• Instructions to follow: Scan the listing below. Return every line containing the string "author".

• Data under study:

○ ○ ○

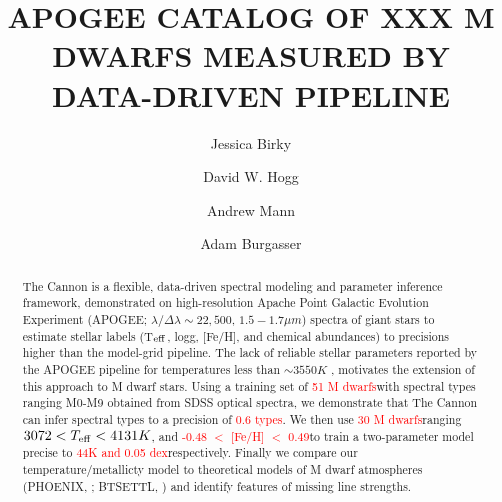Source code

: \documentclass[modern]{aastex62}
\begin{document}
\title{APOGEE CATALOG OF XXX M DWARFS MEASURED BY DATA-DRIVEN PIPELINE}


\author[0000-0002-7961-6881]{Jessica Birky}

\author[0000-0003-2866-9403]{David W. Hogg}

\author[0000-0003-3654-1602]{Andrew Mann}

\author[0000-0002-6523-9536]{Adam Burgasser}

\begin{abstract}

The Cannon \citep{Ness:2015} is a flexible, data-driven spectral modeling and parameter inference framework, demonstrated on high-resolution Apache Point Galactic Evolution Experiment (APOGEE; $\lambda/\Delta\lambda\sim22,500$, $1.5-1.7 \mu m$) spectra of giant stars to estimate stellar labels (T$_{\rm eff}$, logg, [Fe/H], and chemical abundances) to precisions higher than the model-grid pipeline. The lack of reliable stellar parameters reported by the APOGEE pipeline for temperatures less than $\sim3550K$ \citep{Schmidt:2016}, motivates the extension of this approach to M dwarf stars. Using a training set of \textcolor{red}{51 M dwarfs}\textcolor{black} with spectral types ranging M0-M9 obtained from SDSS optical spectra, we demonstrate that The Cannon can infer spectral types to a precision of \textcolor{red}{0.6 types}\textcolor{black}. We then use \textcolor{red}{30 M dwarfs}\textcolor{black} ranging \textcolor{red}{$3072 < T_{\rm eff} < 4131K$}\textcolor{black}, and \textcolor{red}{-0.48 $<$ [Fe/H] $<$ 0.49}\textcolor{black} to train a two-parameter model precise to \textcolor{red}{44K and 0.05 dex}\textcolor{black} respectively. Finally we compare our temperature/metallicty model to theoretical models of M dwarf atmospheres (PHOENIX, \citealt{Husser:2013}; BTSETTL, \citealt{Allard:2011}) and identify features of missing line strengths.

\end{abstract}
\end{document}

○ ○ ○

• Output:
\author[0000-0002-7961-6881]{Jessica Birky}
\author[0000-0003-2866-9403]{David W. Hogg}
\author[0000-0003-3654-1602]{Andrew Mann}
\author[0000-0002-6523-9536]{Adam Burgasser}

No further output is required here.